Nicht wenige Foren-User dazu neigen dazu, aufgrund der
Zahl der Beiträge und der positiven Bewertungen von einer nachweislichen
Meinungsführerschaft zu einem Thema innerhalb eines Threads Rückschlüsse auf
eine allgemeine gesellschaftliche Meinungsführerschaft zu ziehen. Das ist ein
Trugschluss - zumindest solange es in dieser Welt noch Menschen gibt, die in
der Zeit, in der andere im Netz unterwegs sind, Bettpfannen ausleeren,
Starkstromleitungen reparieren, in einer Werkhalle Autos montieren oder was auch
immer. Man mag diesen Umstand nun bewerten, wie man will, aber es wäre gut, ihn
zunächst einmal zur Kenntnis zu nehmen.
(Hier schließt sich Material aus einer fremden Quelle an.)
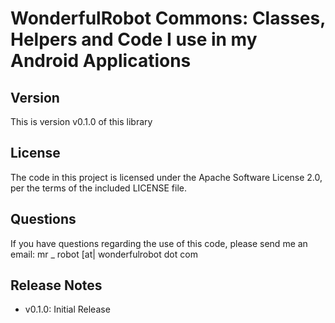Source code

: WonderfulRobot Commons: Classes, Helpers and Code I use in my Android Applications
=========================================================


Version
-------
This is version v0.1.0 of this library

License
-------
The code in this project is licensed under the Apache
Software License 2.0, per the terms of the included LICENSE
file.

Questions
---------
If you have questions regarding the use of this code, please send me an email:
mr _ robot [at| wonderfulrobot dot com

Release Notes
-------------
* v0.1.0: Initial Release

[web]: http://www.wonderfulrobot.com
[adapter]: https://github.com/mr-robot/WonderfulRobot-Commons
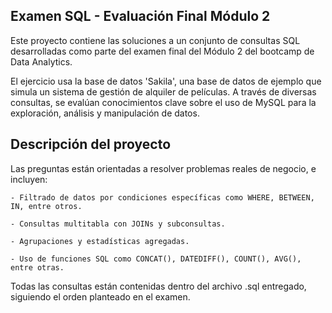 ## Examen SQL - Evaluación Final Módulo 2

Este proyecto contiene las soluciones a un conjunto de consultas SQL desarrolladas como parte del examen final del Módulo 2 del bootcamp de Data Analytics.

El ejercicio usa la base de datos 'Sakila', una base de datos de ejemplo que simula un sistema de gestión de alquiler de películas. A través de diversas consultas, se evalúan conocimientos clave sobre el uso de MySQL para la exploración, análisis y manipulación de datos.

## Descripción del proyecto

Las preguntas están orientadas a resolver problemas reales de negocio, e incluyen:

    - Filtrado de datos por condiciones específicas como WHERE, BETWEEN, IN, entre otros.

    - Consultas multitabla con JOINs y subconsultas.

    - Agrupaciones y estadísticas agregadas.

    - Uso de funciones SQL como CONCAT(), DATEDIFF(), COUNT(), AVG(), entre otras.

Todas las consultas están contenidas dentro del archivo .sql entregado, siguiendo el orden planteado en el examen.
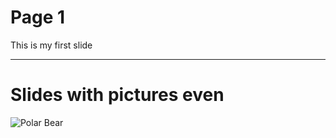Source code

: # Page 1

This is my first slide


---

# Slides with pictures even

![Polar Bear](https://upload.wikimedia.org/wikipedia/commons/6/66/Polar_Bear_-_Alaska_%28cropped%29.jpg)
Die Netz-Community dürfte so
ziemlich in allen Foren der Welt aus naheliegenden Gründen bei netzaffinen
Themen die Meinungshoheit haben, die sich jedoch banalerweise in erster Linie
aus ihrer verstärkten Online-Präsenz herleitet. Das ist vielleicht einer der
Gründe, warum so wenig, so schlecht oder gar nicht argumentiert wird, denn
Gleichgesinnte muss man nicht mehr überzeugen. Ein idealer Nährboden also für blinde Flecke.